Worth no pudo contenerse y lanzó un duro golpe con sus dos puños cerrados sobre la mesa, que rebotó casi un palmo del suelo.

—¡Mierda, no sé qué demonios estamos esperando para detener a esa chica! —exclamó, fuera de sí.

—Debes calmarte, Jim —prosiguió Carter—. El asesino lo más probable es que usara guantes. No hemos encontrado ninguna otra huella hasta la fecha. Tampoco en la caracola aquella que hallasteis Ethan y tú. Era su amiga, de modo que no nos podemos precipitar.

—Comprendo tus reservas, Grace, pero son debidas a que te falta mucha información. Lo mejor será que ahora nos expliquemos nosotros.

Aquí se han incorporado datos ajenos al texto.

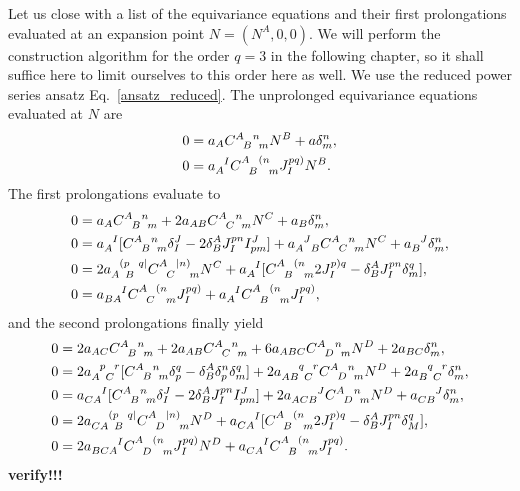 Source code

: Let us close with a list of the equivariance equations and their first prolongations evaluated at an expansion point $N = (N^A,0,0)$. We will perform the construction algorithm for the order $q=3$ in the following chapter, so it shall suffice here to limit ourselves to this order here as well. We use the reduced power series ansatz Eq.~\ref{ansatz_reduced}. The unprolonged equivariance equations evaluated at $N$ are
\begin{equation}\label{prolong_0}
  \begin{aligned}
    0 &{} = a_A \gmc{A}{B}{n}{m} N^B + a \delta^n_m, \\
    0 &{} = a_A^{\hphantom AI}\gmc{A}{B}{(n}{m} J^{pq)}_I N^B.
  \end{aligned}
\end{equation}
The first prolongations evaluate to
\begin{equation}\label{prolong_1}
  \begin{aligned}
    0 &{} = a_A \gmc{A}{B}{n}{m} + 2 a_{AB} \gmc{A}{C}{n}{m} N^C + a_B \delta^n_m, \\
    0 &{} = a_A^{\hphantom AI}\lbrack \gmc{A}{B}{n}{m} \delta^J_I - 2\delta^A_B J^{pn}_I I^J_{pm}\rbrack + a_{A\hphantom JB}^{\hphantom AJ}\gmc{A}{C}{n}{m} N^C + a_B^{\hphantom BJ} \delta^n_m, \\
    0 &{} = 2a_{A \hphantom pB}^{\hphantom A(p\hphantom Bq\mid} \gmc{A}{C}{\mid n)}{m} N^C + a_A^{\hphantom AI}\lbrack \gmc{A}{B}{(n}{m} 2J^{p)q}_I - \delta^A_B J^{pn}_I \delta^q_m\rbrack, \\
    0 &{} = a_{BA}^{\hphantom{BA}I} \gmc{A}{C}{(n}{m} J^{pq)}_I + a_A^{\hphantom AI}\gmc{A}{B}{(n}{m} J^{pq)}_I,
  \end{aligned}
\end{equation}
and the second prolongations finally yield
\begin{equation}\label{prolong_2}
  \begin{aligned}
    0 &{} = 2 a_{AC} \gmc{A}{B}{n}{m} + 2 a_{AB} \gmc{A}{C}{n}{m} + 6 a_{ABC} \gmc{A}{D}{n}{m}N^D + 2a_{BC}\delta^n_m, \\
    0 &{} = 2 a_{A\hphantom pC}^{\hphantom Ap\hphantom Cr}\lbrack \gmc{A}{B}{n}{m} \delta^q_p - \delta^A_B\delta^n_p\delta^q_m \rbrack + 2a_{AB\hphantom qC}^{\hphantom{AB}q\hphantom Cr}\gmc{A}{D}{n}{m} N^D + 2a_{B\hphantom qC}^{\hphantom Bq\hphantom Cr}\delta^n_m, \\
    0 &{} = a_{CA}^{\hphantom{CA}I} \lbrack \gmc{A}{B}{n}{m} \delta^J_I - 2 \delta^A_B J^{pn}_I I^J_{pm} \rbrack + 2 a_{ACB}^{\hphantom{ACB}J} \gmc{A}{D}{n}{m} N^D + a_{CB}^{\hphantom{CB}J} \delta^n_m, \\
    0 &{} = 2a_{CA\hphantom{p}B}^{\hphantom{CA}(p\hphantom Bq\mid}\gmc{A}{D}{\mid n)}{m}N^D + a_{CA}^{\hphantom{CA}I} \lbrack \gmc{A}{B}{(n}{m} 2 J^{p)q}_I - \delta^A_B J^{pn}_I \delta^q_M \rbrack, \\
    0 &{} = 2a_{BCA}^{\hphantom{BCA}I} \gmc{A}{D}{(n}{m}J^{pq)}_I N^D + a_{CA}^{\hphantom{CA}I} \gmc{A}{B}{(n}{m} J^{pq)}_I.
  \end{aligned}
\end{equation}
\textbf{verify!!!}
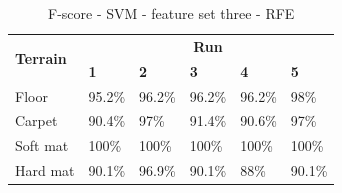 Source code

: \documentclass[USenglish]{ifimaster}  %
\begin{document}
\begin{table}[h]\ContinuedFloat
	\begin{subtable}[h]{1\textwidth}
		\centering
		\captionsetup{justification=centering}
		\begin{tabular}{@{}llllll@{}}
			\toprule
			\multirow{2}{*}{\textbf{Terrain}} & \multicolumn{5}{c}{\textbf{Run}} \\ \cmidrule(l){2-6} 
			& \multicolumn{1}{l|}{\textbf{1}} & \multicolumn{1}{l|}{\textbf{2}} & \multicolumn{1}{l|}{\textbf{3}} & \multicolumn{1}{l|}{\textbf{4}} & \textbf{5} \\ \midrule
			\multicolumn{1}{l|}{Floor} & \multicolumn{1}{l|}{95.2\%} & \multicolumn{1}{l|}{96.2\%} & \multicolumn{1}{l|}{96.2\%} & \multicolumn{1}{l|}{96.2\%} & 98\% \\ \midrule
			\multicolumn{1}{l|}{Carpet} & \multicolumn{1}{l|}{90.4\%} & \multicolumn{1}{l|}{97\%} & \multicolumn{1}{l|}{91.4\%} & \multicolumn{1}{l|}{90.6\%} & 97\% \\ \midrule
			\multicolumn{1}{l|}{Soft mat} & \multicolumn{1}{l|}{100\%} & \multicolumn{1}{l|}{100\%} & \multicolumn{1}{l|}{100\%} & \multicolumn{1}{l|}{100\%} & 100\% \\ \midrule
			\multicolumn{1}{l|}{Hard mat} & \multicolumn{1}{l|}{90.1\%} & \multicolumn{1}{l|}{96.9\%} & \multicolumn{1}{l|}{90.1\%} & \multicolumn{1}{l|}{88\%} & 90.1\% \\ \bottomrule
		\end{tabular}
		\caption{F-score - SVM - feature set three - RFE}
		\label{fscoresvm}
	\end{subtable}
\end{table}
\end{document}
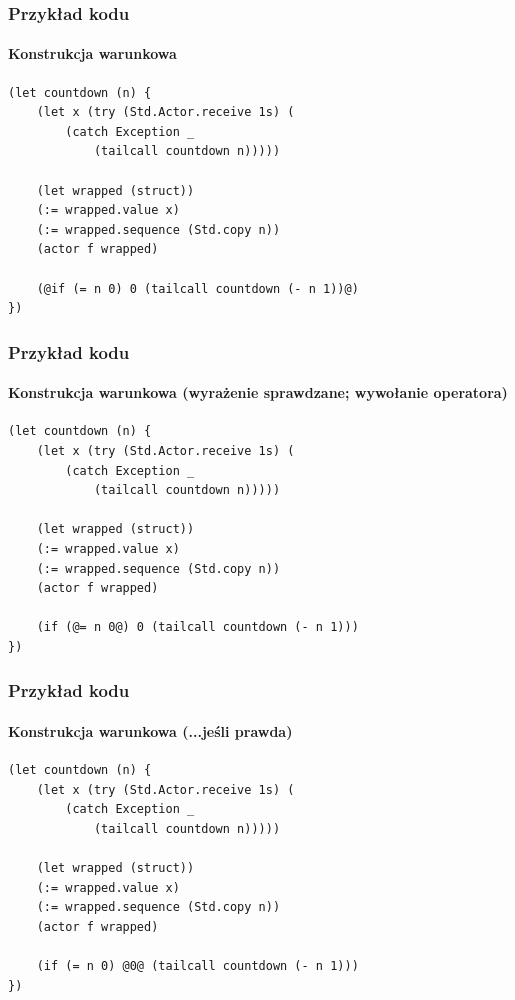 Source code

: \documentclass[aspectratio=169]{beamer}
\begin{document}
\begin{frame}[fragile]
    \frametitle{Przykład kodu}
    \framesubtitle{Konstrukcja warunkowa}

    \begin{small}
    \begin{lstlisting}
(let countdown (n) {
    (let x (try (Std.Actor.receive 1s) (
        (catch Exception _
            (tailcall countdown n)))))

    (let wrapped (struct))
    (:= wrapped.value x)
    (:= wrapped.sequence (Std.copy n))
    (actor f wrapped)

    (@if (= n 0) 0 (tailcall countdown (- n 1))@)
})
    \end{lstlisting}
    \end{small}
\end{frame}

\begin{frame}[fragile]
    \frametitle{Przykład kodu}
    \framesubtitle{Konstrukcja warunkowa (wyrażenie sprawdzane; wywołanie operatora)}

    \begin{small}
    \begin{lstlisting}
(let countdown (n) {
    (let x (try (Std.Actor.receive 1s) (
        (catch Exception _
            (tailcall countdown n)))))

    (let wrapped (struct))
    (:= wrapped.value x)
    (:= wrapped.sequence (Std.copy n))
    (actor f wrapped)

    (if (@= n 0@) 0 (tailcall countdown (- n 1)))
})
    \end{lstlisting}
    \end{small}
\end{frame}

\begin{frame}[fragile]
    \frametitle{Przykład kodu}
    \framesubtitle{Konstrukcja warunkowa (...jeśli prawda)}

    \begin{small}
    \begin{lstlisting}
(let countdown (n) {
    (let x (try (Std.Actor.receive 1s) (
        (catch Exception _
            (tailcall countdown n)))))

    (let wrapped (struct))
    (:= wrapped.value x)
    (:= wrapped.sequence (Std.copy n))
    (actor f wrapped)

    (if (= n 0) @0@ (tailcall countdown (- n 1)))
})
    \end{lstlisting}
    \end{small}
\end{frame}
\end{document}
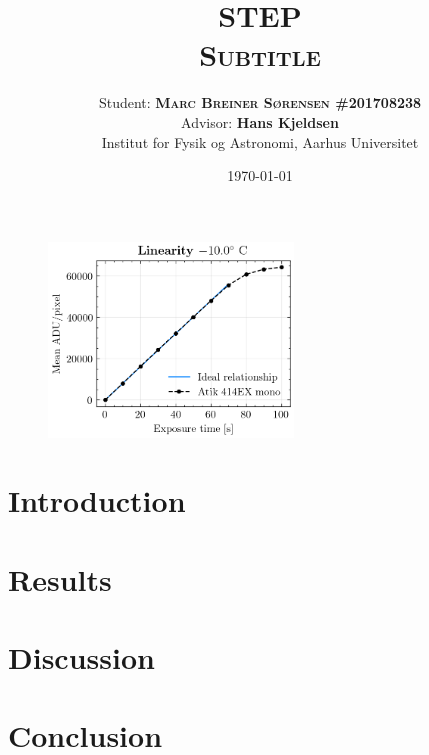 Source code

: \documentclass[12pt, a4paper, twoside, article]{memoir}
\title{\textsc{\textbf{STEP} \\ \normalsize Subtitle}}
\author{\normalsize Student: \textbf{\textsc{Marc Breiner Sørensen
			\#\small\textsf{201708238}}}\\
	\normalsize Advisor: \textbf{Hans Kjeldsen}\\
	\normalsize Institut for Fysik og Astronomi, Aarhus Universitet}
\date{\textsc{\textsf{\today}}}
\begin{document}
	\maketitle
	\begin{figure}[h!]
		\centering
		\includegraphics[width=0.58\textwidth]{linearity.png}
	\end{figure}
	\thispagestyle{empty}
	
	
	\newpage
	\tableofcontents
	
	\newpage
	
	
	
	\newpage
	
	\chapter{Introduction}
	\newpage
	
	
	\newpage
	
	
	\newpage
	
	\chapter{Results}
	\newpage
	
	\chapter{Discussion}
	\newpage
	
	\chapter{Conclusion}
	
	
	\newpage
	
\end{document}
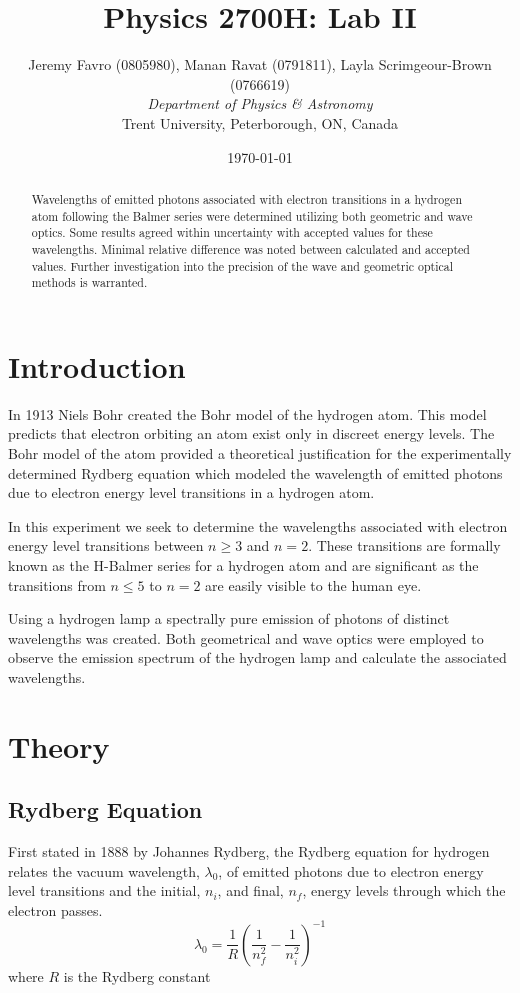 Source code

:\documentclass[10pt, twocolumn]{article}
\title{Physics 2700H: Lab II}
\author{Jeremy Favro (0805980),
Manan Ravat (0791811),
Layla Scrimgeour-Brown (0766619)
 \\\emph{Department of Physics \& Astronomy}\\ Trent University, Peterborough, ON, Canada}
\date{\today}
\theoremstyle{definition}
\begin{document}
\maketitle
\begin{abstract}
  Wavelengths of emitted photons associated with electron transitions in a hydrogen atom following the Balmer series were determined utilizing both geometric and wave optics.
  Some results agreed within uncertainty with accepted values for these wavelengths. Minimal relative difference was noted between calculated and accepted values. Further
  investigation into the precision of the wave and geometric optical methods is warranted.
\end{abstract}
\section{Introduction}
In 1913 Niels Bohr created the Bohr model of the hydrogen atom. This model predicts that electron orbiting an atom exist only in discreet
energy levels. The Bohr model of the atom provided a theoretical justification for the experimentally determined Rydberg equation
which modeled the wavelength of emitted photons due to electron energy level transitions in a hydrogen atom.

In this experiment we seek to determine the wavelengths associated with electron energy level transitions between $n\geq 3$ and $n=2$.
These transitions are formally known as the H-Balmer series for a hydrogen atom and are significant as the transitions from $n\leq 5$ to $n=2$ are
easily visible to the human eye\cite{lab-manual}.

Using a hydrogen lamp a spectrally pure emission of photons of distinct wavelengths was created. Both
geometrical and wave optics were employed to observe the emission spectrum of the hydrogen lamp and calculate the associated wavelengths.
\section{Theory}
\subsection{Rydberg Equation}
First stated in 1888 by Johannes Rydberg, the Rydberg equation for hydrogen relates the vacuum wavelength, $\lambda_0$, of emitted photons due to electron energy level transitions
and the initial, $n_i$, and final, $n_f$, energy levels through which the electron passes.
\begin{equation}
  \lambda_{0}=\frac{1}{R}\left(\frac{1}{n_f^2}-\frac{1}{n_i^2}\right)^{-1}
\end{equation}
where $R$ is the Rydberg constant \cite{codata}
\end{document}

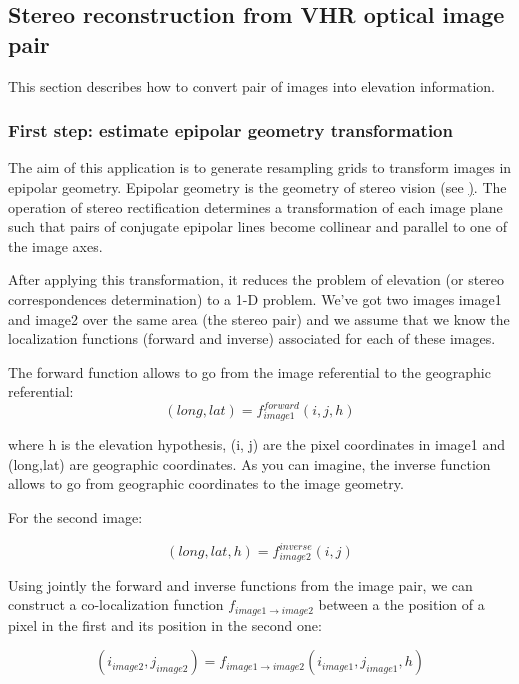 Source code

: \subsection{Stereo reconstruction from VHR optical image pair}\label{sec:stereoreconstruction}

This section describes how to convert pair of images into elevation information.

\subsubsection{First step: estimate epipolar geometry transformation}\label{ssec:epipolar}
The aim of this application is to generate resampling grids to transform images
in epipolar geometry.  Epipolar geometry is the geometry of stereo vision (see
\href{http://en.wikipedia.org/wiki/Epipolar_geometry}). The operation of stereo
rectification determines a transformation of each image plane such that pairs of
conjugate epipolar lines become collinear and parallel to one of the image axes.

After applying this transformation, it reduces the problem of elevation (or
stereo correspondences determination) to a 1-D problem.  We've got two images
image1 and image2 over the same area (the stereo pair) and we assume that we
know the localization functions (forward and inverse) associated for each of
these images.

The forward function allows to go from the image referential to the geographic
referential:
\begin{equation}
  (long,lat) = f^{forward}_{image1}(i,j,h)
\end{equation}

where h is the elevation hypothesis, (i, j) are the pixel coordinates in image1
and (long,lat) are geographic coordinates.  As you can imagine, the inverse
function allows to go from geographic coordinates to the image geometry.

For the second image:

\begin{equation}
   (long,lat,h) = f^{inverse}_{image2}(i,j)
\end{equation}

Using jointly the forward and inverse functions from the image pair, we can
construct a co-localization function $f_{image1 \rightarrow image2}$ between a
the position of a pixel in the first and its position in the second one:

\begin{equation}
(i_{image2},j_{image2}) = f_{image1 \rightarrow image2} (i_{image1} , j_{image1} , h)
\end{equation}

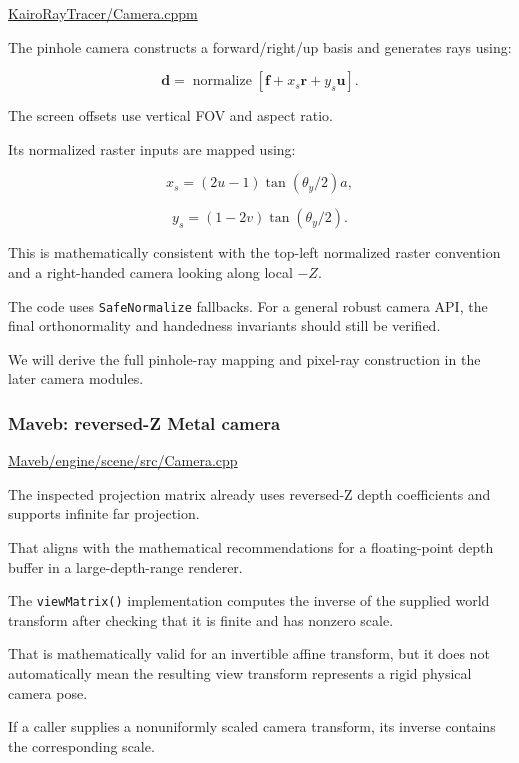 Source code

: \href{https://github.com/swayam8624/KairoRayTracer/blob/main/Camera.cppm?utm_source=chatgpt.com}{KairoRayTracer/Camera.cppm}

The pinhole camera constructs a forward/right/up basis and generates rays using:

\[
 \boxed{ \mathbf d= \operatorname{normalize} \left[ \mathbf f+ x_s\mathbf r+ y_s\mathbf u \right] }.
\]

The screen offsets use vertical FOV and aspect ratio.

Its normalized raster inputs are mapped using:

\[
 x_s=(2u-1)\tan(\theta_y/2)a,
\]

\[
 y_s=(1-2v)\tan(\theta_y/2).
\]

This is mathematically consistent with the top-left normalized raster convention and a right-handed camera looking along local \(-Z\).

The code uses \texttt{SafeNormalize} fallbacks. For a general robust camera API, the final orthonormality and handedness invariants should still be verified.

We will derive the full pinhole-ray mapping and pixel-ray construction in the later camera modules.

\subsubsection{Maveb: reversed-Z Metal camera}\label{02-foundations-ii-ch037-maveb-reversed-z-metal-camera}

\href{https://github.com/swayam8624/Maveb/blob/main/engine/scene/src/Camera.cpp?utm_source=chatgpt.com}{Maveb/engine/scene/src/Camera.cpp}

The inspected projection matrix already uses reversed-Z depth coefficients and supports infinite far projection.

That aligns with the mathematical recommendations for a floating-point depth buffer in a large-depth-range renderer.

The \texttt{viewMatrix()} implementation computes the inverse of the supplied world transform after checking that it is finite and has nonzero scale.

That is mathematically valid for an invertible affine transform, but it does not automatically mean the resulting view transform represents a rigid physical camera pose.

If a caller supplies a nonuniformly scaled camera transform, its inverse contains the corresponding scale.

Jim y yo invertimos la siguiente hora en relatar, más o menos, todo lo que sabíamos. La investigadora y el otro detective nos escucharon con atención, pero también percibí en sus rostros el grado de estupor que les embargaba.

—Vaya, ahora tenemos que la coartada de Bailey se tambalea, que los Ward están metidos, en el mejor de los casos, en un lío de narices y que un profesor en el que nadie había reparado hasta la fecha se convierte en el principal sospechoso —murmuró el detective Jones, acariciándose el mentón con mucha suavidad.

—Exacto. También sabemos que Abby no era una mosquita muerta. No sólo sacaba un carácter duro cuando hacía falta, también era capaz de ser muy discreta cuando deseaba quedar o hablar con una persona en secreto —añadió Worth.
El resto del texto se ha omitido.